I think we are getting close to a very fine line here Veronica. If you break the law you may be sentenced to community service, you will probably still be entitled to benefits. If you are unfortunate to be unemployed you should carry out community service until you get a job. It seems that we are putting the genuinely out of work into the same catergory as the criminal. What I do agree with is give them jobs in the community if there are jobs to be done, but pay them a proper wage based on the hours worked at the statutory minimum wage and make up the rest of their entitlement accordingly.


----------



## positive pam (Aug 24, 2011)

Trouble is there aren't that many "proper" jobs available and what is a "proper" job? 
I think you have to be very careful if you start taking benefits off people altogether, (as much as I agree a lot do not deserve them) as if they do not have money what will they do? possibly steal from the people that have legitimately worked hard and earned the money they have. Then what happens? we fund them and give them a free education in jail and they still end up better off. We had a programme on telly in UK last week about murderers and one actually came out and said, he had done well due to killing someone as he had been able to study and get qualifications, while getting free board and lodging!!!  You cannot believe how angry that makes me feel as my son was murdered and he, unfortunately did not get the chance to complete the education he would have liked.
I fully agree with you Veronica and think that to get their benefits, the" lazy scroungers" should be made to clean up the roads, parks, graffiti etc. and I am sure there is a way of distinguishing between the genuine unemployed who really want a job and the "others" 

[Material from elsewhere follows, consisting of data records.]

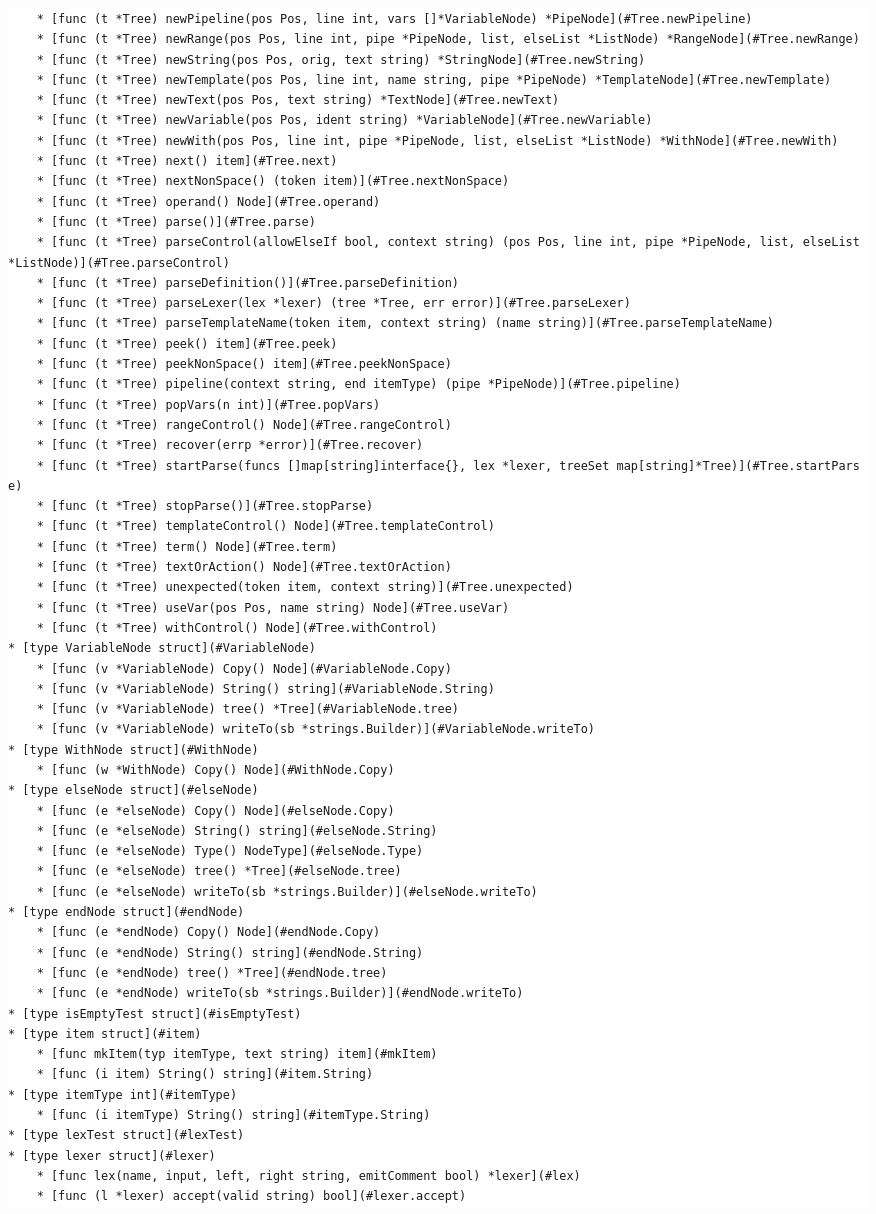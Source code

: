         * [func (t *Tree) newPipeline(pos Pos, line int, vars []*VariableNode) *PipeNode](#Tree.newPipeline)
        * [func (t *Tree) newRange(pos Pos, line int, pipe *PipeNode, list, elseList *ListNode) *RangeNode](#Tree.newRange)
        * [func (t *Tree) newString(pos Pos, orig, text string) *StringNode](#Tree.newString)
        * [func (t *Tree) newTemplate(pos Pos, line int, name string, pipe *PipeNode) *TemplateNode](#Tree.newTemplate)
        * [func (t *Tree) newText(pos Pos, text string) *TextNode](#Tree.newText)
        * [func (t *Tree) newVariable(pos Pos, ident string) *VariableNode](#Tree.newVariable)
        * [func (t *Tree) newWith(pos Pos, line int, pipe *PipeNode, list, elseList *ListNode) *WithNode](#Tree.newWith)
        * [func (t *Tree) next() item](#Tree.next)
        * [func (t *Tree) nextNonSpace() (token item)](#Tree.nextNonSpace)
        * [func (t *Tree) operand() Node](#Tree.operand)
        * [func (t *Tree) parse()](#Tree.parse)
        * [func (t *Tree) parseControl(allowElseIf bool, context string) (pos Pos, line int, pipe *PipeNode, list, elseList *ListNode)](#Tree.parseControl)
        * [func (t *Tree) parseDefinition()](#Tree.parseDefinition)
        * [func (t *Tree) parseLexer(lex *lexer) (tree *Tree, err error)](#Tree.parseLexer)
        * [func (t *Tree) parseTemplateName(token item, context string) (name string)](#Tree.parseTemplateName)
        * [func (t *Tree) peek() item](#Tree.peek)
        * [func (t *Tree) peekNonSpace() item](#Tree.peekNonSpace)
        * [func (t *Tree) pipeline(context string, end itemType) (pipe *PipeNode)](#Tree.pipeline)
        * [func (t *Tree) popVars(n int)](#Tree.popVars)
        * [func (t *Tree) rangeControl() Node](#Tree.rangeControl)
        * [func (t *Tree) recover(errp *error)](#Tree.recover)
        * [func (t *Tree) startParse(funcs []map[string]interface{}, lex *lexer, treeSet map[string]*Tree)](#Tree.startParse)
        * [func (t *Tree) stopParse()](#Tree.stopParse)
        * [func (t *Tree) templateControl() Node](#Tree.templateControl)
        * [func (t *Tree) term() Node](#Tree.term)
        * [func (t *Tree) textOrAction() Node](#Tree.textOrAction)
        * [func (t *Tree) unexpected(token item, context string)](#Tree.unexpected)
        * [func (t *Tree) useVar(pos Pos, name string) Node](#Tree.useVar)
        * [func (t *Tree) withControl() Node](#Tree.withControl)
    * [type VariableNode struct](#VariableNode)
        * [func (v *VariableNode) Copy() Node](#VariableNode.Copy)
        * [func (v *VariableNode) String() string](#VariableNode.String)
        * [func (v *VariableNode) tree() *Tree](#VariableNode.tree)
        * [func (v *VariableNode) writeTo(sb *strings.Builder)](#VariableNode.writeTo)
    * [type WithNode struct](#WithNode)
        * [func (w *WithNode) Copy() Node](#WithNode.Copy)
    * [type elseNode struct](#elseNode)
        * [func (e *elseNode) Copy() Node](#elseNode.Copy)
        * [func (e *elseNode) String() string](#elseNode.String)
        * [func (e *elseNode) Type() NodeType](#elseNode.Type)
        * [func (e *elseNode) tree() *Tree](#elseNode.tree)
        * [func (e *elseNode) writeTo(sb *strings.Builder)](#elseNode.writeTo)
    * [type endNode struct](#endNode)
        * [func (e *endNode) Copy() Node](#endNode.Copy)
        * [func (e *endNode) String() string](#endNode.String)
        * [func (e *endNode) tree() *Tree](#endNode.tree)
        * [func (e *endNode) writeTo(sb *strings.Builder)](#endNode.writeTo)
    * [type isEmptyTest struct](#isEmptyTest)
    * [type item struct](#item)
        * [func mkItem(typ itemType, text string) item](#mkItem)
        * [func (i item) String() string](#item.String)
    * [type itemType int](#itemType)
        * [func (i itemType) String() string](#itemType.String)
    * [type lexTest struct](#lexTest)
    * [type lexer struct](#lexer)
        * [func lex(name, input, left, right string, emitComment bool) *lexer](#lex)
        * [func (l *lexer) accept(valid string) bool](#lexer.accept)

Ok, rant over ha ha. eace:

Best Wishes.
Pam.


----------



## blue0eyes0 (Feb 7, 2012)

the bar jobs advertised on the eures website all say a min of about 900 euros per month. that seems decent enough to me


----------



## Kalimera (Oct 19, 2011)

900 Euros seems ok but have you proof that bars pay this much?


----------



## blue0eyes0 (Feb 7, 2012)

i dont have proof but like i said on the eures website which is like a european job centre website it states around 900 euros for bar work and 1000 plus for kitchen


----------